Research on the correlation between estrogen levels and insulin resistance has long been conducted, especially during menopause [29]. Clinical data showed that as estrogen levels declined, the overall fat mass of menopausal females began to increase, and the sensitivity of peripheral tissues to insulin decreased, resulting in a rapid increase in the incidence of diabetes and cardiovascular disease [30]. In ovariectomized female rats, the phosphorylation levels of IRS-1 and Akt proteins were significantly reduced, systemic insulin resistance gradually became severe, and fasting hyperglycemia even occurred; these changes would be alleviated if E2 was supplemented in time [31]. The binding of E2 and ERα can directly activate the PI3K-Akt pathway [32,33], which is also a key downstream pathway for insulin receptor. To further explore the association between estrogen receptors and insulin signaling in puberty, liver tissue was collected as a target organ for follow-up research. We found that ERα was the dominant type of estrogen receptor in liver tissue, which was gradually upregulated during sexual maturity, peaked at week 7, and stabilized after 8 weeks. Early GDM exposure or high-fat diet in adolescence could inhibit the progressively high expression of ERα in liver tissue during sexual maturity, and the combined effects of both were more serious. Meanwhile, we found that insulin signaling in the livers of GDM female-offspring mice was suppressed, and the phosphorylation levels of key proteins IRS-1 and Akt were significantly reduced. If the GDM offspring mice were provided a Western diet, insulin signaling in the liver was further impaired.

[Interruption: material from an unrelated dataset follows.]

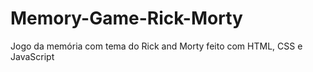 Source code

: # Memory-Game-Rick-Morty
Jogo da memória com tema do Rick and Morty feito com HTML, CSS e JavaScript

Adolescents are in the period of the greatest fluctuations in sexual hormones in the lifetime. Youth onset type 2 diabetes is occurring at this stage, and its incidence is higher in girls than in boys [34]. Females are also prone to glucose metabolism disorders during pregnancy and menopause, and hormones fluctuate greatly during these two periods [35]. Violent fluctuations in estrogen are one of the stimulators of disorder in glucose metabolism [36]. In this study, we confirmed that eating a high-calorie diet during pregnancy increases the risk of gestational diabetes. Female-offspring mice with GDM are prone to glucose intolerance and insulin resistance during puberty even if they eat a normal diet, and a high-calorie diet will aggravate glucose metabolism disorders. Embryonic exposure to GDM affects the development and maturation of follicles in female-offspring mice during sexual maturity. The resulting low serum estrogen levels and downregulation of estrogen receptors are among the important reasons for the weakening of peripheral insulin signaling pathways. We hope these findings can offer a novel perspective for studying the youth-onset type 2 diabetes in GDM female offspring.

5. Conclusions

Embryonic GDM exposure affects the development and maturation of follicles during sexual maturation, causing the peak of serum estrogen to move forward, but serum estrogen level and ERα signaling are decreased. These are the reasons for the high incidence of glucose metabolism disorders in GDM female-offspring mice. However, judging from the root causes, the intrauterine GDM microenvironment is likely to have a serious impact on the development of the ovaries of female offspring during the embryonic stage, but this effect is obviously manifested during sexual maturity. Female offspring of GDM carry the mark of high metabolic stress from the embryo, and its adverse effects on ovarian development and maturation exacerbate the occurrence of youth-onset type 2 diabetes. In future research, we will focus on the impact of GDM’s hypermetabolic microenvironment on the development of the ovary of female offspring during the embryonic period and how to adjust the diet of pregnant females with GDM to minimize the adverse outcomes of GDM on the ovarian development of female-offspring mice.